Exercise objective: Look through the material below and say how many of its lines carry the string "Clone". Only the number should be given.

Data provided:

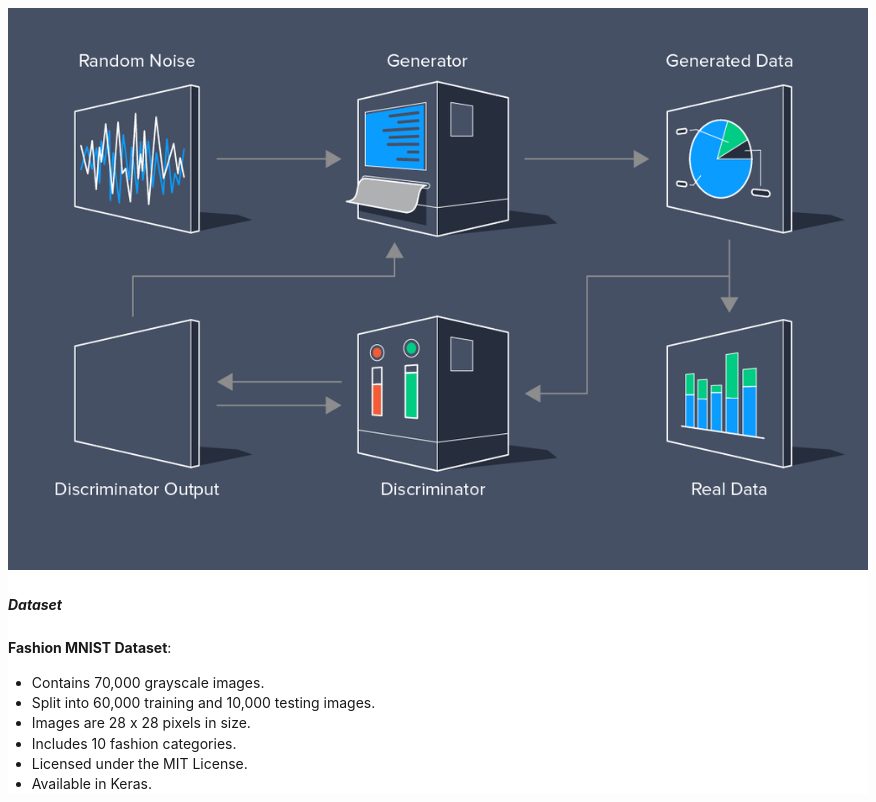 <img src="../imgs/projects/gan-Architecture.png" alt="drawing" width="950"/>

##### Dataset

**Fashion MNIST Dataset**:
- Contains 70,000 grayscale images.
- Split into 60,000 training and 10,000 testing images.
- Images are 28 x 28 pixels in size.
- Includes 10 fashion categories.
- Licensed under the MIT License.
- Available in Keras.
--
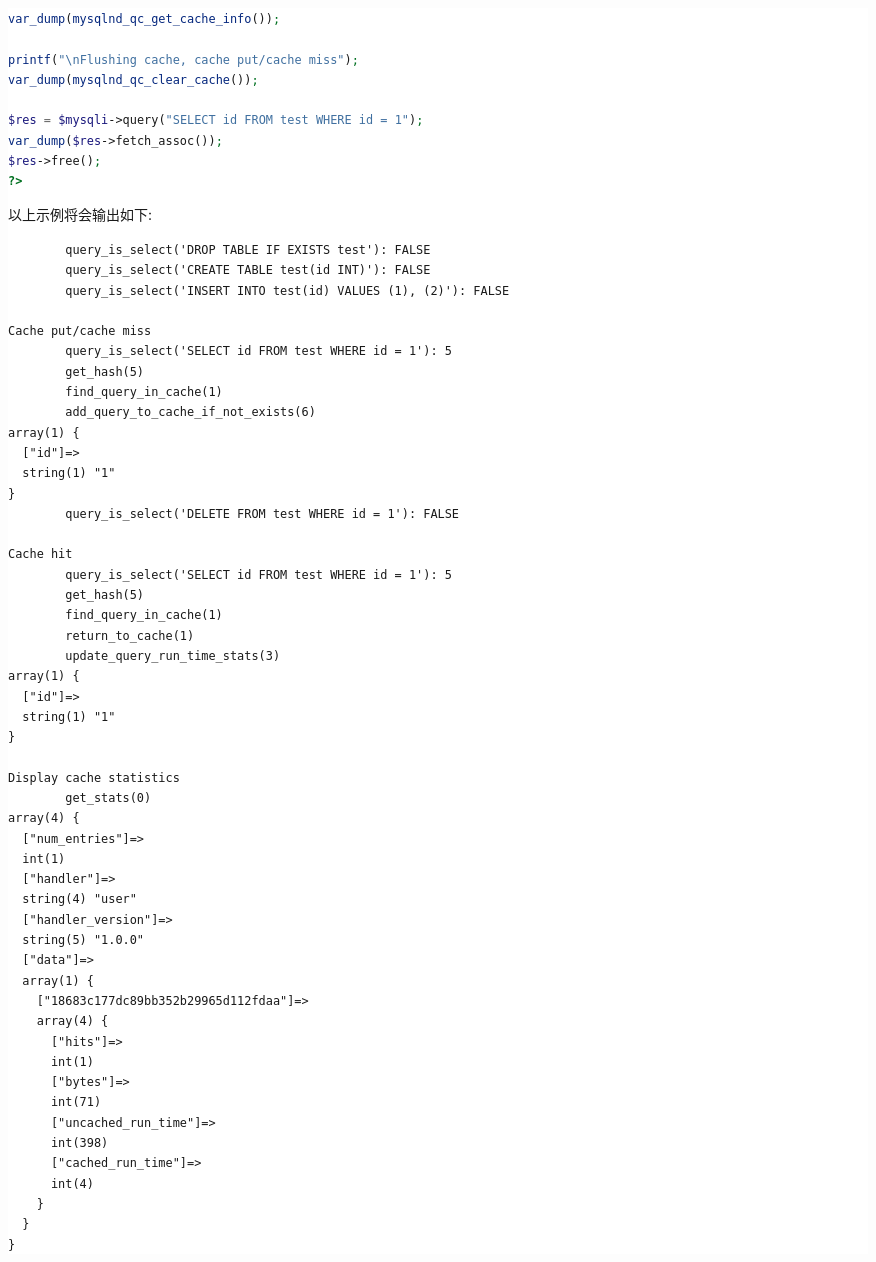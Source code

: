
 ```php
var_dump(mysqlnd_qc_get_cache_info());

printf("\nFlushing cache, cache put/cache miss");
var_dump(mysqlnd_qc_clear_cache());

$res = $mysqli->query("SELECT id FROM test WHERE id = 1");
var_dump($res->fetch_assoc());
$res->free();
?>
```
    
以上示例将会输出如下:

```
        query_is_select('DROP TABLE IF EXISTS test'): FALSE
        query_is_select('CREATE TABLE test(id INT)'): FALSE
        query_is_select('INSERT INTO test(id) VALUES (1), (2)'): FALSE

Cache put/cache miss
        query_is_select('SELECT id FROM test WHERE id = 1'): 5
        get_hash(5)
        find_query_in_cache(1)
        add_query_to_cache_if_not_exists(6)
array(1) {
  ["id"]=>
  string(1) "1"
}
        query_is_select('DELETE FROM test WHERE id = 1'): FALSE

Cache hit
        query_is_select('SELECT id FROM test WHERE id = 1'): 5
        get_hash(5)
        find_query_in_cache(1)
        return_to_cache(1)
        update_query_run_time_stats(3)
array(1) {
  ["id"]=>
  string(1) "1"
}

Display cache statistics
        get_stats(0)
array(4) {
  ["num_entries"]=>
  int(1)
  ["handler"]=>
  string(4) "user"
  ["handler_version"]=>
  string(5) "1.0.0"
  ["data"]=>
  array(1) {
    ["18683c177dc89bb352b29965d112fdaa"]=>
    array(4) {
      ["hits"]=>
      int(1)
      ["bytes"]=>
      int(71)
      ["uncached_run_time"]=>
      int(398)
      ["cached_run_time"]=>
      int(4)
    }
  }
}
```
* * *
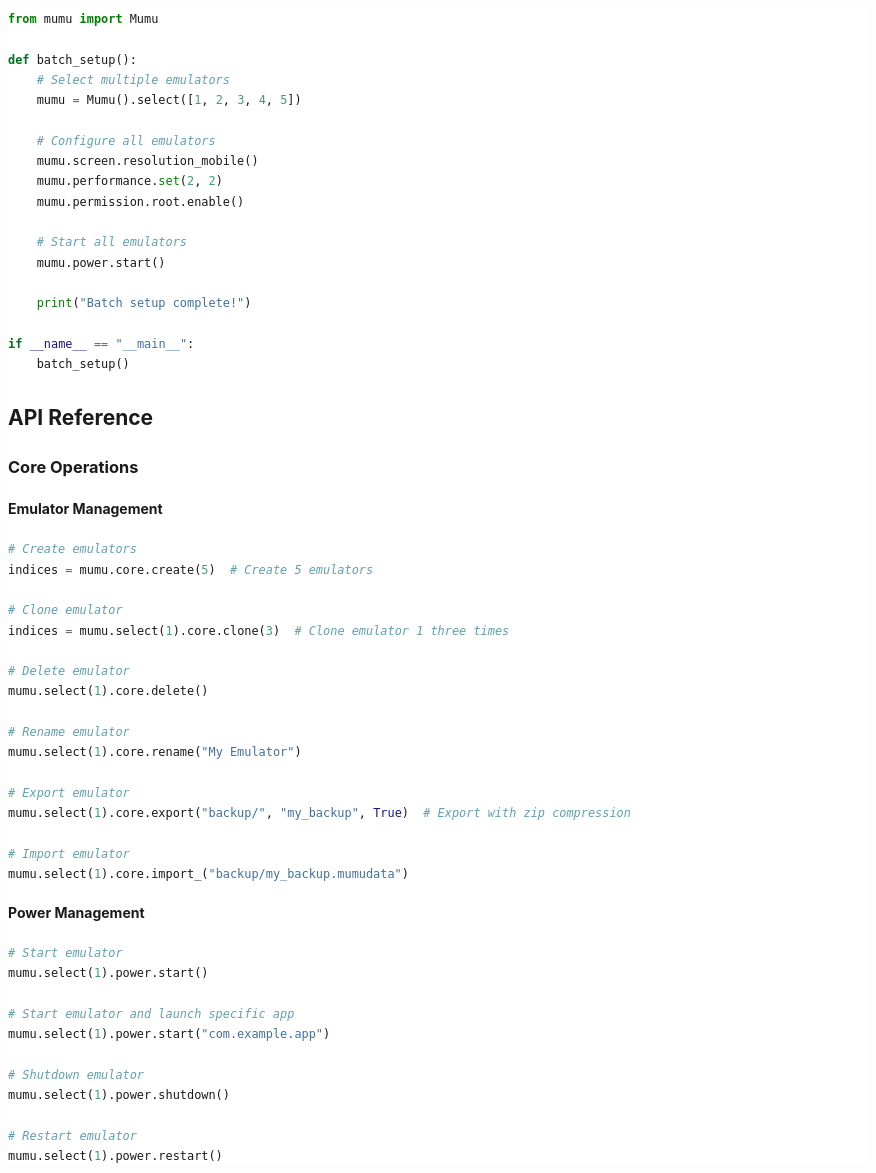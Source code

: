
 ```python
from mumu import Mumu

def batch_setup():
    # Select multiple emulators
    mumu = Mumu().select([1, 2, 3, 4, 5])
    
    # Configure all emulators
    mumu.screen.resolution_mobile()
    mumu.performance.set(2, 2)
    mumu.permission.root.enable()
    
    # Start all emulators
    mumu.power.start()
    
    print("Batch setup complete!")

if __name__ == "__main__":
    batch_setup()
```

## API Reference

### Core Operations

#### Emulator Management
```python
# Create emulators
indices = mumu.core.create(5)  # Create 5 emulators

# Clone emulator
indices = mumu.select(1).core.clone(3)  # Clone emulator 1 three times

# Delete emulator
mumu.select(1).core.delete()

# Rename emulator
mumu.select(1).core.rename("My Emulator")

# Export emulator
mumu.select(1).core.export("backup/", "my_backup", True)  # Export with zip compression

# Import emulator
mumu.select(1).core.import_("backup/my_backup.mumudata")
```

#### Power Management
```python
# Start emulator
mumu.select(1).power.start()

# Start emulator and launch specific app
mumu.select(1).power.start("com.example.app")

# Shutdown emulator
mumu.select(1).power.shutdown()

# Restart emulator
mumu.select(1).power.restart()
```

Response to the exercise: 2